Rendered images with source text
++++++++++
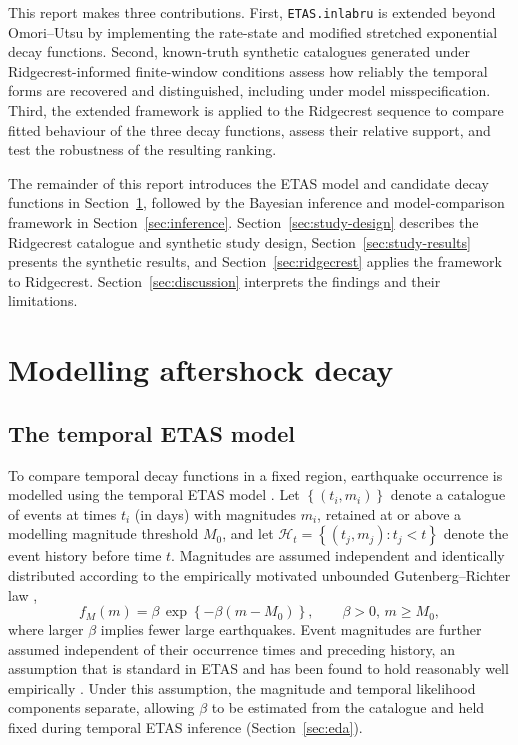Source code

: \documentclass{statsmsc}
\begin{document}
This report makes three contributions. First, \texttt{ETAS.inlabru} is extended beyond Omori--Utsu by implementing the rate-state and modified stretched exponential decay functions. Second, known-truth synthetic catalogues generated under Ridgecrest-informed finite-window conditions assess how reliably the temporal forms are recovered and distinguished, including under model misspecification. Third, the extended framework is applied to the Ridgecrest sequence to compare fitted behaviour of the three decay functions, assess their relative support, and test the robustness of the resulting ranking.

The remainder of this report introduces the ETAS model and candidate decay functions in Section~\ref{sec:model}, followed by the Bayesian inference and model-comparison framework in Section~\ref{sec:inference}. Section~\ref{sec:study-design} describes the Ridgecrest catalogue and synthetic study design, Section~\ref{sec:study-results} presents the synthetic results, and Section~\ref{sec:ridgecrest} applies the framework to Ridgecrest. Section~\ref{sec:discussion} interprets the findings and their limitations.

\section{Modelling aftershock decay}\label{sec:model}

\subsection{The temporal ETAS model} \label{sec:etas} 

To compare temporal decay functions in a fixed region, earthquake occurrence is modelled using the temporal ETAS model \citep{ogata1988statistical}. Let $\left\{(t_i,m_i)\right\}$ denote a catalogue of events at times $t_i$ (in days) with magnitudes $m_i$, retained at or above a modelling magnitude threshold $M_0$, and let $\mathcal{H}_t = \left\{(t_j,m_j):t_j<t\right\}$ denote the event history before time $t$. Magnitudes are assumed independent and identically distributed according to the empirically motivated unbounded Gutenberg--Richter law \citep{gutenberg1944frequency}, 
\begin{equation} \label{eq:gr}
f_M(m) = \beta \, \exp \left\{-\beta(m-M_0)\right\}, \qquad \beta >0, \,m \geq M_0,
\end{equation}
where larger $\beta$ implies fewer large earthquakes. Event magnitudes are further assumed independent of their occurrence times and preceding history, an assumption that is standard in ETAS and has been found to hold reasonably well empirically \citep{schoenberg2004testing,stallone2019empirical}. Under this assumption, the magnitude and temporal likelihood components separate, allowing $\beta$ to be estimated from the catalogue and held fixed during temporal ETAS inference (Section~\ref{sec:eda}). 
\end{document}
++++++++++
## Exercise requirements
Set apart and copy each line of the records that holds the word "beta".

## Answer section
f_M(m) = \beta \, \exp \left\{-\beta(m-M_0)\right\}, \qquad \beta >0, \,m \geq M_0,
where larger $\beta$ implies fewer large earthquakes. Event magnitudes are further assumed independent of their occurrence times and preceding history, an assumption that is standard in ETAS and has been found to hold reasonably well empirically \citep{schoenberg2004testing,stallone2019empirical}. Under this assumption, the magnitude and temporal likelihood components separate, allowing $\beta$ to be estimated from the catalogue and held fixed during temporal ETAS inference (Section~\ref{sec:eda}). 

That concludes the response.